Denali delivered a chestnut brown, 6-point shed recently after a brief walk in the woods behind his home east of the Blackfoot-Clearwater Wildlife Management Area. His people, Martha and Jerry Swanson, added it to the decorative pile of fallen antlers outside their cabin.

"She's got an incredible nose," Jerry said of the 5-year-old pound dog. "Everybody else all packs up at that east gate, but Denali will go out and find the sheds right here."

The east gate is one of the popular antler-hunting starting points on the WMA, about a mile south of the Swanson place by Shanley Creek. On May 15, it will attract one of the longest-running midnight shenanigans in the territory.

Antler hunting ranks somewhere with mushrooms, huckleberries and gemstones as one of those Montana backcountry obsessions. Those who've never found one wonder why the fuss. Those who've joined the cult can be hard-pressed to explain.
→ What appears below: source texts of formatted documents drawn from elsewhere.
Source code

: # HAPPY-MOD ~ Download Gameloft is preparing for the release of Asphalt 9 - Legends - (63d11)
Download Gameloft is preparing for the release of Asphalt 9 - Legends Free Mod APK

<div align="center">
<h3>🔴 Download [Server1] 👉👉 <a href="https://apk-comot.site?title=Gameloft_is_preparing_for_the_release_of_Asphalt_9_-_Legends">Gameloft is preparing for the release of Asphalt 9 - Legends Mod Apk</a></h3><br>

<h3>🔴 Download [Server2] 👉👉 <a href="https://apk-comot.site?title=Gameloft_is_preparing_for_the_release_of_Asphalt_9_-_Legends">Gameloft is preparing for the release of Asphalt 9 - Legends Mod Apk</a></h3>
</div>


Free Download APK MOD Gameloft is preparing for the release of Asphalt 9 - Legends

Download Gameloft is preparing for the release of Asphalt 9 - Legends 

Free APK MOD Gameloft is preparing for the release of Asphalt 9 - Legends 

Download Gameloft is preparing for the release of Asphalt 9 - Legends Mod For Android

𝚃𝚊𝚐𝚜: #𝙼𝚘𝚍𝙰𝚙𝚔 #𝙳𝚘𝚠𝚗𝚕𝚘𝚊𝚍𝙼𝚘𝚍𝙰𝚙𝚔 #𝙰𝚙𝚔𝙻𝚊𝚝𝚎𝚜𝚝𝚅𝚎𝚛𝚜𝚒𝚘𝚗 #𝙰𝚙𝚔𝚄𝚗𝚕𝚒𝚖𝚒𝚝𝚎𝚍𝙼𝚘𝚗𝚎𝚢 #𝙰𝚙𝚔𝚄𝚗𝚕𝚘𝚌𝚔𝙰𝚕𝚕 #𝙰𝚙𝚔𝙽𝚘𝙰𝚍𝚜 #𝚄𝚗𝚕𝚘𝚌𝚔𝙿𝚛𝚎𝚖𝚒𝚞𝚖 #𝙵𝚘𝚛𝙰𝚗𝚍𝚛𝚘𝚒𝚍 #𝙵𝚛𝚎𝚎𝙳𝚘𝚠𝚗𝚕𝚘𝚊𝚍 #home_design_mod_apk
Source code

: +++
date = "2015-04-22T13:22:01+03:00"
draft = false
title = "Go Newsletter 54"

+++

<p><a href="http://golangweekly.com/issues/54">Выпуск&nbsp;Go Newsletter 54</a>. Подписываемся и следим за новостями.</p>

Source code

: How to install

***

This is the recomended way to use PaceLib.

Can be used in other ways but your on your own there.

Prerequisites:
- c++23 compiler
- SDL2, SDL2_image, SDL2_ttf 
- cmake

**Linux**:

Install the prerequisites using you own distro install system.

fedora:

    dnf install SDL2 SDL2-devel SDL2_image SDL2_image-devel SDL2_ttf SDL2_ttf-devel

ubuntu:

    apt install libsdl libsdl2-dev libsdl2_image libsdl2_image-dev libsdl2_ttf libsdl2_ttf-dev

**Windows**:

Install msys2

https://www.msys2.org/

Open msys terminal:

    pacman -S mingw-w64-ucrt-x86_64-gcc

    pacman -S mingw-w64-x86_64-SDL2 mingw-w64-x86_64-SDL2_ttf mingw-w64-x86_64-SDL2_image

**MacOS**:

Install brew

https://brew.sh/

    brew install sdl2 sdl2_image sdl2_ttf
For a while, elk antlers brought big money as aphrodisiacs on the Asian market. Those buyers have faded away, replaced somewhat by furniture and crafts artisans who use them in Western decorating. Many collectors simply line their gardens and fences with them. It's not the having but the getting.

"I don't know how that works for them - looking for antlers in the dark," Jerry Swanson said of this weekend's midnight opener at the Clearwater WMA. "They get their folding chairs out and build bonfires. It's clear some of them see each other once a year. It reminds me of some kind of fair."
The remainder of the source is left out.